Так оно даже лучше, подумала Мавка.
Ответила в тон:
– Мерси. Зачем тебе портупея? В латрину пускают без оружия.
Засмеялся. Но ремни с кобурой и шашкой надевать не стал. Очень хорошо.
Фиглярствуя, противный подпоручик с преувеличенной галантностью повел ее к дощатой будке, что стояла в дальнем конце двора. К сожалению, ночь была лунная. Мавка забеспокоилась, не помешает ли это Нимцу. Его пока было не видно, не слышно.
– Апре ву, мадам. Не тушуйтесь, я отойду.
Он пропустил ее вперед, сам остался снаружи. Громко топая, отошел на несколько шагов, стал насвистывать «Ах зачем эта ночь». Слух у подпоручика был отменный.
Вдруг ей стало очень страшно. Вот бы хорошо, если б Нимец выскочил прямо сейчас, пока она ничего не видит, и всё закончилось…
– Ау, киска, ты не уснула?
Она спохватилась, что ведет себя подозрительно. При такой тишине слышен каждый звук. И отсутствие звуков тоже… Чуть не плача от ощущения бесконечной мерзости происходящего, Мавка подняла юбку – но ничего не вышло. Внутри всё было словно зажато в кулак. Наконец сообразила. К стенке был приделан рукомойник, под ним наискось шел желоб. Пролила немного воды, позвенела струйка.
– Всё уже! Я сейчас!
Вышла, игриво посмеиваясь.
– Теперь вы, мой рыцарь. Не буду вас смущать. Подожду в доме.
– Нет уж, – живо сказал Романов. – Это нечестно. Я один боюсь, ха-ха. Ждать не заставлю. Раз-два и готово.
Он не хочет меня отпускать. Что-то заподозрил, испугалась Мавка. Тем более нужно кончать…
Стоило русскому закрыть за собой дверцу, как из густой тени абсолютно беззвучно вынырнул Нимец. Левой рукой показал: тихо! Правая была опущена. В ней поблескивала узким лезвием бартка.
Знаками крестьянин показал: пускай этот приступит к делу, тогда его и кончу. А потом кину в дыру.

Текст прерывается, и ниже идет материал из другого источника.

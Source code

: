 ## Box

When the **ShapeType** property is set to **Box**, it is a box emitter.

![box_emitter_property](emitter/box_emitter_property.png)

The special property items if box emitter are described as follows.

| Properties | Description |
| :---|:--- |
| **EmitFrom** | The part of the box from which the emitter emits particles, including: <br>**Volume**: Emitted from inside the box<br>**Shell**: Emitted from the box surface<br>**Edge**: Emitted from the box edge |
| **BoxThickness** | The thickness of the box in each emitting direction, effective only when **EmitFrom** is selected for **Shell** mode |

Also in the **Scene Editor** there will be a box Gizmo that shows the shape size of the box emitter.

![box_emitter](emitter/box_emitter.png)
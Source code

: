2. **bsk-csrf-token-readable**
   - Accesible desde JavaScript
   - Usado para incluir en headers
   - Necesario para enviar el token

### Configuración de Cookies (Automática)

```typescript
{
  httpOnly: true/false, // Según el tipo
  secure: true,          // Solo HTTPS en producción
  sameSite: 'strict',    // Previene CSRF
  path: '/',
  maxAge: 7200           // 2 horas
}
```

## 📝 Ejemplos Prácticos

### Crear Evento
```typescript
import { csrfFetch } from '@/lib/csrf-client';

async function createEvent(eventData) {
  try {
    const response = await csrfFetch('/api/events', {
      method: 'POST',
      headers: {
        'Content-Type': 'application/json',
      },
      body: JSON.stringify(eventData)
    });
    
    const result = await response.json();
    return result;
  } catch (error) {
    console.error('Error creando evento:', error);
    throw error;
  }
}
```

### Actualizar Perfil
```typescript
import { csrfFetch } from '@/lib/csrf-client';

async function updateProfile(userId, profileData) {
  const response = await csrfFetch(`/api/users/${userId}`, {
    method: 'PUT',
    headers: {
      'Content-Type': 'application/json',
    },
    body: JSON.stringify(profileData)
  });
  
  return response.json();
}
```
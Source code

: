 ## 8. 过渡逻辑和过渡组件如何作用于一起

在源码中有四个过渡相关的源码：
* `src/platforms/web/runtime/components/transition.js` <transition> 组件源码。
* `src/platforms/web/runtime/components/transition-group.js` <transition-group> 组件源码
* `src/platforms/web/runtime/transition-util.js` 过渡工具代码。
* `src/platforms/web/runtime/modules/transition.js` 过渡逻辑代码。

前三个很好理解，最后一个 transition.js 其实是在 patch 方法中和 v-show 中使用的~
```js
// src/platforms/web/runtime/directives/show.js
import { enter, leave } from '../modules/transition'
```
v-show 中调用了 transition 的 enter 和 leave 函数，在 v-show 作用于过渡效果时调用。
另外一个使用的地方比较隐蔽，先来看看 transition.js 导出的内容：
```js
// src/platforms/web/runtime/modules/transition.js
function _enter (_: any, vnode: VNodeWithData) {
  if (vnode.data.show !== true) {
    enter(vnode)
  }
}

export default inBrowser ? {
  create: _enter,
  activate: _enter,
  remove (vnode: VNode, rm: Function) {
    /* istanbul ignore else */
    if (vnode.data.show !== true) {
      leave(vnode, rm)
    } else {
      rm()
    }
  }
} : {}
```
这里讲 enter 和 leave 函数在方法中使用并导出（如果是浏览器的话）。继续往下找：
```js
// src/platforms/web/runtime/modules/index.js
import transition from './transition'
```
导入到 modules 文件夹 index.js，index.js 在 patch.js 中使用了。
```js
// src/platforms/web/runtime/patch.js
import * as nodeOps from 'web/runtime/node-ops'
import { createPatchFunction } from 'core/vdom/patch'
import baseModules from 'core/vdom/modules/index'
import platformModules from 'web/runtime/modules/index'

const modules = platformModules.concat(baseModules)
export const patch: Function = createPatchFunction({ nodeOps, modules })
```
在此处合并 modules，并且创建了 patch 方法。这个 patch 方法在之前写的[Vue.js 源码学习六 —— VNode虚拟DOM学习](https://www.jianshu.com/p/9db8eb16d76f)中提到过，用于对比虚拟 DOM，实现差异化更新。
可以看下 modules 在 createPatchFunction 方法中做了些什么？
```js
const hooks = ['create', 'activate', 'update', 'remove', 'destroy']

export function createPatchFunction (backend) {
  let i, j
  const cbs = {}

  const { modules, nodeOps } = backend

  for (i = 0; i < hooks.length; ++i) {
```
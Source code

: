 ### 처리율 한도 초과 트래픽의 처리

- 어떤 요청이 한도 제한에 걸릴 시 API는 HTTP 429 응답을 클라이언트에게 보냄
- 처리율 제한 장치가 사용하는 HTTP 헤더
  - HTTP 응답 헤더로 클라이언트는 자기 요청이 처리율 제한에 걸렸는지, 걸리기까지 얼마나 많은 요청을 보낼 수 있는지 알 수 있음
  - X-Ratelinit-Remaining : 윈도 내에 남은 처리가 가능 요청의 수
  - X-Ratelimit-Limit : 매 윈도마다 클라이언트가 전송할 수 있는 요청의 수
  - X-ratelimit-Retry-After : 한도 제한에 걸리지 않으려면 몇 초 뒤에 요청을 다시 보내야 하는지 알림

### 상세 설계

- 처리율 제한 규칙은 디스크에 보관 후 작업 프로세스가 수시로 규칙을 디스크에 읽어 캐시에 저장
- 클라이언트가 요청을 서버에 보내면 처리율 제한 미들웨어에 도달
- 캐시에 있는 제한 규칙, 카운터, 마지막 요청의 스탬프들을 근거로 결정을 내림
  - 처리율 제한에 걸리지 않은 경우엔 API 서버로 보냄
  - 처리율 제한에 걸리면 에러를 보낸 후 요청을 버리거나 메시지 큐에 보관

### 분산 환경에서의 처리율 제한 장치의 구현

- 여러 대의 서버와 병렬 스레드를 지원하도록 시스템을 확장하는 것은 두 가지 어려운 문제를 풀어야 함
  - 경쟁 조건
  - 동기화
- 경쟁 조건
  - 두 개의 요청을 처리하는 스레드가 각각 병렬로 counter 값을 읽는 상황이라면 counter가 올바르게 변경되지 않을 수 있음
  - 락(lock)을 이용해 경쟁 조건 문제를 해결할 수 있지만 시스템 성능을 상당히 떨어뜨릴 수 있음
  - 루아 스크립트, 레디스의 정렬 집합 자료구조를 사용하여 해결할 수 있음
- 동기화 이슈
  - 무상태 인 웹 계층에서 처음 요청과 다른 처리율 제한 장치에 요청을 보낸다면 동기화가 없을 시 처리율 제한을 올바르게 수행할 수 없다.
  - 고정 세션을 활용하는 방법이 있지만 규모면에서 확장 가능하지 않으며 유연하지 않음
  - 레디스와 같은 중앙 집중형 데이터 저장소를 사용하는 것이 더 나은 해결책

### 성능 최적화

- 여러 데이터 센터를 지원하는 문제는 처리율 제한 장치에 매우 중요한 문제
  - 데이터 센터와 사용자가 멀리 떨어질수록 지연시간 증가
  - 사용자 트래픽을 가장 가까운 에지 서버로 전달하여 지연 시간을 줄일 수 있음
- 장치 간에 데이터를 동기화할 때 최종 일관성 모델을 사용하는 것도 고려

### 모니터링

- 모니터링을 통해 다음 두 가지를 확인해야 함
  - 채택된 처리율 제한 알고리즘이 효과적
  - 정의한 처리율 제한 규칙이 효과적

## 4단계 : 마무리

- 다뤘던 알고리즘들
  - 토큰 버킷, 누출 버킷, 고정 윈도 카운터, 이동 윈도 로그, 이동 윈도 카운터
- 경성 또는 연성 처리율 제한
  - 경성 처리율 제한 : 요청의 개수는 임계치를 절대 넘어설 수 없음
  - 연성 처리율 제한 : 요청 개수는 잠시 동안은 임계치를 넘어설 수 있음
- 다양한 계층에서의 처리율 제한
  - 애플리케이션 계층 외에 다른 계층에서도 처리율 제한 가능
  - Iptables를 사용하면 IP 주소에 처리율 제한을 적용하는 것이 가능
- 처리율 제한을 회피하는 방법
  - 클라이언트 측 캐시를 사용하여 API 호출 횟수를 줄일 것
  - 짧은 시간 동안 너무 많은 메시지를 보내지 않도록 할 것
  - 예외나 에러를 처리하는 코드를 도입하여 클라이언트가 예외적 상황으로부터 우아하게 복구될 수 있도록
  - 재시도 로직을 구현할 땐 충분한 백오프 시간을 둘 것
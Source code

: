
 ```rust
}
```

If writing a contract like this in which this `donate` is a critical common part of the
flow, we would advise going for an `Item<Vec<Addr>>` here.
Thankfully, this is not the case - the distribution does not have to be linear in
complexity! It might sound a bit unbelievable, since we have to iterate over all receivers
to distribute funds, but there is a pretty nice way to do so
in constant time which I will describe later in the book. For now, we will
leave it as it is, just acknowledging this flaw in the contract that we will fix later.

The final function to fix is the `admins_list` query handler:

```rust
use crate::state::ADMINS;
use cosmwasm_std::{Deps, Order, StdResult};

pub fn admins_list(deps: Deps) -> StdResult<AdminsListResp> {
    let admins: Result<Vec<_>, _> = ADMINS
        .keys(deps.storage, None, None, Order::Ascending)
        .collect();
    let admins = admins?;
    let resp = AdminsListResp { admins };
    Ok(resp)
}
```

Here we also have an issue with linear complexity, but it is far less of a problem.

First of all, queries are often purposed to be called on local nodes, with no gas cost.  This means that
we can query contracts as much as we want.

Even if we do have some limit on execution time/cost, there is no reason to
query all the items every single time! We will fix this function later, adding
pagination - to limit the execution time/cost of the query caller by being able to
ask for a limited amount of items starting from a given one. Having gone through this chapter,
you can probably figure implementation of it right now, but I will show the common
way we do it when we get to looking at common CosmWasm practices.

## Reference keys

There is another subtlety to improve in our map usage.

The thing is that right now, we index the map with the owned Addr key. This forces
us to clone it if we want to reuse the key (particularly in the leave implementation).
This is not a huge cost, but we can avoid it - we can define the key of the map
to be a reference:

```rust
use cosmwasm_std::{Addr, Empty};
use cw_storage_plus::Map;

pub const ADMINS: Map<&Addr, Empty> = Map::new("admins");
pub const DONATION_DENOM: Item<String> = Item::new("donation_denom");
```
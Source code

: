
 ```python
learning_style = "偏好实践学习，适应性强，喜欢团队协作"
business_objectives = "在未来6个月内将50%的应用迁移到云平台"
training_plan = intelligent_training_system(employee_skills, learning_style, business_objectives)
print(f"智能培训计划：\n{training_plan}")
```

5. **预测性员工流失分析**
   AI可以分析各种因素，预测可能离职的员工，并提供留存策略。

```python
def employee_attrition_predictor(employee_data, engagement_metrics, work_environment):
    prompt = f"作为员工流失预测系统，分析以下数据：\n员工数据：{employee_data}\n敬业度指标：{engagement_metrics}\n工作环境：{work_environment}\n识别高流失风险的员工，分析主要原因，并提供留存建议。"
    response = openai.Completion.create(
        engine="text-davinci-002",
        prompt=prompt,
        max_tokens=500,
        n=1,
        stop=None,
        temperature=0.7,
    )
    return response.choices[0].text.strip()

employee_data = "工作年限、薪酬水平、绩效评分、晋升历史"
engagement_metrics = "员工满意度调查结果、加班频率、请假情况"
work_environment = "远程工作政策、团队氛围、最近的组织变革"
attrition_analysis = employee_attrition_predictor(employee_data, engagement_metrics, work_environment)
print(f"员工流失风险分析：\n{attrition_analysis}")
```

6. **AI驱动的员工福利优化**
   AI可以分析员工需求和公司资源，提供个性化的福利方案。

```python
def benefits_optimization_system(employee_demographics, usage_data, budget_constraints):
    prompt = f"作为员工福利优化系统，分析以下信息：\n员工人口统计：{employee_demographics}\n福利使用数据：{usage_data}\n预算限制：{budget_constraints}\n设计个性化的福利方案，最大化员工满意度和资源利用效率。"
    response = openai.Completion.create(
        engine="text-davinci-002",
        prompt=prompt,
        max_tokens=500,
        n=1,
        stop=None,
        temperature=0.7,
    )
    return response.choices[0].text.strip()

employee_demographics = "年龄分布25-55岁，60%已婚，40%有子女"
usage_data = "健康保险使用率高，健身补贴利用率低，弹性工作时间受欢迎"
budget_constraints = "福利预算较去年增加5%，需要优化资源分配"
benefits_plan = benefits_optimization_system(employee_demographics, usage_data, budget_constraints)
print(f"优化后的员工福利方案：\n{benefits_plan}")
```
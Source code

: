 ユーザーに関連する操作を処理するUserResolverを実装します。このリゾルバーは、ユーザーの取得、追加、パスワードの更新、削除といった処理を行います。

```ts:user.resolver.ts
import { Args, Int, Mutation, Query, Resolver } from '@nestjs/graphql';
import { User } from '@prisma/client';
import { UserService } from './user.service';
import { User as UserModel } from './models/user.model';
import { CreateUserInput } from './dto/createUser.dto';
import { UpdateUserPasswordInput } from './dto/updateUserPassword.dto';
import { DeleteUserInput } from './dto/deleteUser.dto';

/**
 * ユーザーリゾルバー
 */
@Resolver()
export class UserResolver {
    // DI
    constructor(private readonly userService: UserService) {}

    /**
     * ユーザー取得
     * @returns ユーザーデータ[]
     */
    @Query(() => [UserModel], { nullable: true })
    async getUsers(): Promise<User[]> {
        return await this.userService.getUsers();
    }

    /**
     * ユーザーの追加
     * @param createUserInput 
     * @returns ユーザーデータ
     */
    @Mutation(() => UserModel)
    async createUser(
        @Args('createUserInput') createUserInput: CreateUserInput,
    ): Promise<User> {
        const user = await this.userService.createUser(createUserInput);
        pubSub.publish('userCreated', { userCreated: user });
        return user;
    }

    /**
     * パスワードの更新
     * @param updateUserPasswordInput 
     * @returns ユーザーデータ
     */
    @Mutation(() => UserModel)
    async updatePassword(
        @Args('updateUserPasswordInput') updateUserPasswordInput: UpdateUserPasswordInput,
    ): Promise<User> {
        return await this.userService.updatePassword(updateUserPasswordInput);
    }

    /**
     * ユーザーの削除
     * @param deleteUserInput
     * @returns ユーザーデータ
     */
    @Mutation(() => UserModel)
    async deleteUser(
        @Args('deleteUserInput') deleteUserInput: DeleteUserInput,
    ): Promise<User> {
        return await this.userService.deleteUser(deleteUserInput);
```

Мавка задрожала. Но сказала себе: всё правильно. Кобелю собачья смерть. А зловонному греху зловонную могилу. Заодно и трупного запаха не будет…
И вдруг она словно очнулась. Что со мной? Я ли это?
Замотала головой: не надо! Схватила Нимца за рукав.
В этот миг из будки донесся звук льющейся струи. Нимец оттолкнул Мавку, сделал два быстрых шага.
Ударом ноги вышиб хлипкую дверь и тем же движением, весь подавшись вперед, обрушил страшный удар топора в раскрывшуюся щель. Раздался сухой треск.
Свет луны озарил внутренность латрины.
Мавка увидела, что на сиденье никого нет – лезвие с размаху вонзилось в доски. Сам Нимец едва удержался на ногах, упершись рукой в заднюю стенку. Романов же стоял сбоку, у рукомойника, пуская из него воду – в точности так, как недавно это делала Мавка…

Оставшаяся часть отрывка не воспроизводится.